Valley educators and law enforcement officials will gather Monday in Fresno for a three-day workshop designed to help staff more readily identify threats to student and staff safety, including potential mass shooting incidents.
The workshop will come on the heels of Thursday morning’s shooting at a Santa Clarita high school in Los Angeles County that killed two students and injured four others, including the student suspected as the assailant.
Nation’s Top School Safety Expert Coming
It’s the second workshop on school safety hosted by the Fresno County Office of the Superintendent of Schools and will be taught by author/consultant John Van Dreal of Salem, Ore.
Assistant Superintendent Hank Gutierrez said Van Dreal is the nation’s top expert in school safety and was a resource for the FBI’s video, “Echoes of Columbine,” which was presented at the first school safety workshop in September.
“This is not a training to address stuff after it happens,” Gutierrez said. “This is pro-active. We’re trying to assess behavioral threats before they become tragedies.”
About 80 people from across the Valley have registered for the workshop, which is not open to the public. The participants, who will include principals, school resource officers, police chiefs, and school counselors, will then return to their respective schools or agencies to pass along the training to their behavior threat assessment teams, Gutierrez said.

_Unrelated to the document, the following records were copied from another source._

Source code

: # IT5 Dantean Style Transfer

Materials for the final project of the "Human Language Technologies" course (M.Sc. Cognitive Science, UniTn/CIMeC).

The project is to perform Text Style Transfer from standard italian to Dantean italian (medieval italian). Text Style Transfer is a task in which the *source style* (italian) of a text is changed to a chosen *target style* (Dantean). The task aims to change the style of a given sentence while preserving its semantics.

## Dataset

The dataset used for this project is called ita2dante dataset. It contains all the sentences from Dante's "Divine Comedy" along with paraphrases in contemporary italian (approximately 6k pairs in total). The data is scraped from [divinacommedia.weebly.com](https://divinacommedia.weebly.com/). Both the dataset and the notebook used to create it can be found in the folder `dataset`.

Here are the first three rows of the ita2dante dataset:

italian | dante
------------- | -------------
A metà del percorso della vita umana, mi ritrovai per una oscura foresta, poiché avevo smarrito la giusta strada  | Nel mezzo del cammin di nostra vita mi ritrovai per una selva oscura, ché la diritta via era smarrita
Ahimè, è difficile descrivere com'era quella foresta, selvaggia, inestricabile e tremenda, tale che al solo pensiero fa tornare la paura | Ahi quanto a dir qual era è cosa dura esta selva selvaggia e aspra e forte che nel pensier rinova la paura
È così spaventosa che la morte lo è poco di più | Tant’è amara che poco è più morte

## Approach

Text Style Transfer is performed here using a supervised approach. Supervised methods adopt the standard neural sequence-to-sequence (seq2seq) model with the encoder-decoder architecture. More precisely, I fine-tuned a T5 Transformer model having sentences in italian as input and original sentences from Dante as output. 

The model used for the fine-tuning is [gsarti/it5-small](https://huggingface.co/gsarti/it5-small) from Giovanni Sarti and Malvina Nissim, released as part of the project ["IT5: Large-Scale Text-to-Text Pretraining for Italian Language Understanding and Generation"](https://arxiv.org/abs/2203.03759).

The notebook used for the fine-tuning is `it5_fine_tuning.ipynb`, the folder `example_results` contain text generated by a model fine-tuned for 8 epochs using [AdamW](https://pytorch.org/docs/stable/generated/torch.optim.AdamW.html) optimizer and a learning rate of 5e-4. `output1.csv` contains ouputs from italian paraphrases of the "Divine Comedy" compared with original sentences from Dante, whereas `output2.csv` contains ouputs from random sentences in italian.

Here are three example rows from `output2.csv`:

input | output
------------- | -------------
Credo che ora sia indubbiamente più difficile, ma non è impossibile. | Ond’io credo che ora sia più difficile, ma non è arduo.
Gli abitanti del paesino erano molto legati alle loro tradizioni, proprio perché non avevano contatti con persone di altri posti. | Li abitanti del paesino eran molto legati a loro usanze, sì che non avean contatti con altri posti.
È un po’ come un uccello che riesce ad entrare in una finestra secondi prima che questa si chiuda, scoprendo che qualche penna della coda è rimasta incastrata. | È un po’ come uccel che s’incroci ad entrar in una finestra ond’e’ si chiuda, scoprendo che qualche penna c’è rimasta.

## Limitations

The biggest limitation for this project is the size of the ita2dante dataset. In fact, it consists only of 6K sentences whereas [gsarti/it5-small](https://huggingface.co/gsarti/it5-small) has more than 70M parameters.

The Superintendent’s office also will have staff undergoing the training, and those staffers will be available later to schools and districts that are unable to send a representative to next week’s workshop, he said.
Secret Service Analyzes School Violence
The workshop comes the same month that the U.S. Secret Service released an analysis of targeted school violence. The report recommends creating multidisciplinary threat assessment teams and providing appropriate training to school staff to identify and assess behavior threats.
Over a 20-year study, the FBI identified some key indicators, including pre-attack behaviors such as recklessness, aggression, and impulsiveness, Gutierrez said.
“That goes along with the culture of the school,” he said. “When administrators and teachers and support staff are engaged with positive relationships with their students, some of these indicators can be identified well ahead of time.”